It’s bad news and some good news today, but as Ralph Waldo Emerson said, “Bad times have a scientific value. These are occasions a good learner would not miss.”

Considering the state of our state, nation and world, we must be ripe for learning. The good news is quick: Anchorage’s public libraries are joining New York Public Library’s decision to stop charging overdue fines. The better news is that our library stopped its overdue fines many decades ago, thereby seeing countless thousands of books returned and library users retained that would have been lost. The bad news begins with pseudoneglect.

Wiktionary.com says pseudoneglect is “a mild asymmetry in spatial attention, displayed by neurologically normal people, in which the left side of space tends to be favored.” In other words, when normal people are told to look straight ahead and divide what they see into two equal parts, they’ll subconsciously make the middle line slightly to the left, producing a counterclockwise error.

This showed up when a German-Slovak research team studied the alignment of Neolithic houses in Central Europe and found that despite the builders’ intention to line their new houses up exactly like pre-existing ones as intended for religious purposes, over the generations the openings in new houses gradually shifted counterclockwise. Scientists suspect this has to do with the differences between our brain’s left and right lobes.

Plain old “neglect,” on the other hand, is, in Oxford Dictionary’s definition, “failing to care for properly,” and that describes what’s happening to libraries around the country, and especially here in Fairbanks. The governor has announced a new K-3 reading initiative based on the “Mississippi model,” in which state reading scores, which are tested in fourth grade, are improved by flunking poorly reading third graders. This ill-conceived solution has been adopted in a number of states. Fourth-grade scores improve, but overall reading skill continues to decline.
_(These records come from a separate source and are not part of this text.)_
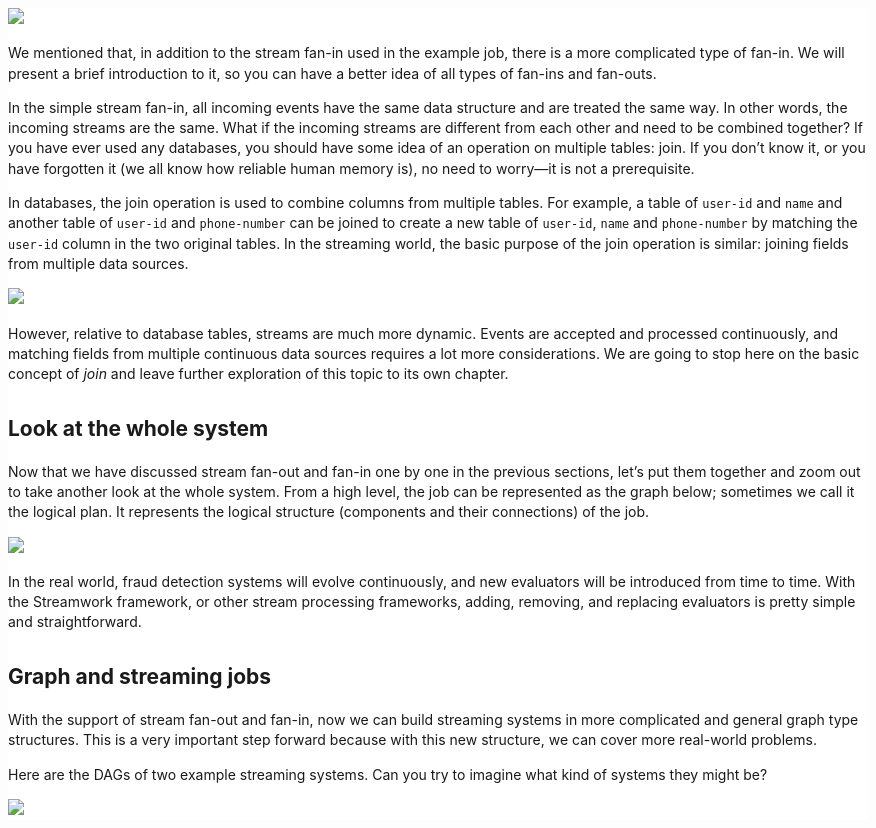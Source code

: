 ![](https://drek4537l1klr.cloudfront.net/fischerj/Figures/04_30.png)

We mentioned that, in[](/book/grokking-streaming-systems/chapter-4/) addition[](/book/grokking-streaming-systems/chapter-4/) to the stream fan-in used in the example job, there is a more complicated type of fan-in. We will present a brief introduction to it, so you can have a better idea of all types of fan-ins and fan-outs.

In the simple stream fan-in, all incoming events have the same data structure and are treated the same way. In other words, the incoming streams are the same. What if the incoming streams are different from each other and need to be combined together? If you have ever used any databases, you should have some idea of an operation on multiple tables: join. If you don’t know it, or you have forgotten it (we all know how reliable human memory is), no need to worry—it is not a prerequisite.

In databases, the join operation is used to combine columns from multiple tables. For example, a table of `user-id` and `name` and another table of `user-id` and `phone-number` can be joined to create a new table of `user-id`, `name` and `phone-number` by matching the `user-id` column in the two original tables. In the streaming world, the basic purpose of the join operation is similar: joining fields from multiple data sources.

![](https://drek4537l1klr.cloudfront.net/fischerj/Figures/04_31.png)

However, relative to database tables, streams are much more dynamic. Events are accepted and processed continuously, and matching fields from multiple continuous data sources requires a lot more considerations. We are going to stop here on the basic concept of *join* and leave further exploration of this topic to its own chapter.

## [](/book/grokking-streaming-systems/chapter-4/)Look at the whole system

Now that we[](/book/grokking-streaming-systems/chapter-4/) have[](/book/grokking-streaming-systems/chapter-4/) discussed[](/book/grokking-streaming-systems/chapter-4/) stream fan-out and fan-in one by one in the previous sections, let’s put them together and zoom out to take another look at the whole system. From a high level, the job can be represented as the graph below; sometimes we call it the logical plan. It represents the logical structure (components and their connections) of the job.

![](https://drek4537l1klr.cloudfront.net/fischerj/Figures/04_32.png)

In the real world, fraud detection systems will evolve continuously, and new evaluators will be introduced from time to time. With the Streamwork framework, or other stream processing frameworks, adding, removing, and replacing evaluators is pretty simple and straightforward.

## [](/book/grokking-streaming-systems/chapter-4/)Graph and streaming jobs

With the support[](/book/grokking-streaming-systems/chapter-4/) of stream[](/book/grokking-streaming-systems/chapter-4/) fan-out and[](/book/grokking-streaming-systems/chapter-4/) fan-in, now we can build streaming systems in more complicated and general graph type structures. This is a very important step forward because with this new structure, we can cover more real-world problems.

Here are the DAGs of two example streaming systems. Can you try to imagine what kind of systems they might be?

![](https://drek4537l1klr.cloudfront.net/fischerj/Figures/04_33.png)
A more effective and sensible solution is rebuilding the school libraries. Numerous studies have shown a direct correlation between well-staffed and stocked school libraries and improved reading scores, but instead cost-conscious administrators opt for cutting school library staff and budgets. For example, a MichiganRadio.org report last August said, “This school year, districts in Michigan will start holding back third graders who are more than one grade level behind in reading. Michigan students have been sliding down the national rankings of test scores for reading. At the same time, school librarians are becoming less common in the state.”

It’s abundantly clear: Few librarians equals lower reading scores. A 2018 Forbes.com article by Adam Rowe is titled “U.S. Public Schools Have Lost Nearly 20% of Their Librarians Since 2000.” The most dramatic drop came with the Great Recession of 2008, and a nationwide study “found signs that states’ fourth-grade reading scores dropped in correlation with their loss of librarians.

School librarians not only read to students, they encourage them about reading, teach research skills, and help guide students’ reading choices and use of libraries. But when library aides are fired, like was done here last fall, suddenly the librarians have much more grunt work — checking books in and out, reshelving and repairing damaged books, etc., and a lot less time for firing kids up about reading. The school district’s degreed librarian position for overseeing the school libraries was eliminated several years ago, and administrators seemed hell-bent on employing computers rather than print books, despite the a plethora of evidence that reading print promotes reading far better than screens.

Let’s not forget the neglect heaped on poor old Noel Wien Library. When I oversaw the remodeling of that library in 1997, I was concerned that we weren’t renovating any of the rotten plumbing, substandard wiring, leaking roof, and other failing structural systems remaining from the 1970s, but money was limited and we were told by the borough administrators that those problems would be addressed “in a few years.” Several decades later, scare talk about the proposed Noel Wien Library, like the “café” that’s actually only a place for mothers to feed hungry babies. Concern should be focused on half-century-old pipes, ancient wiring and other immediate concerns.

Our library remains the most popular service the borough offers, despite being seriously degraded in the past few years — fewer open hours, fewer staff, etc. But we can do something about that, beginning with repairing a beloved institution. As jazz musician Taj Mahal once said, “It’s not just about bad times. It’s about the healing spirit.”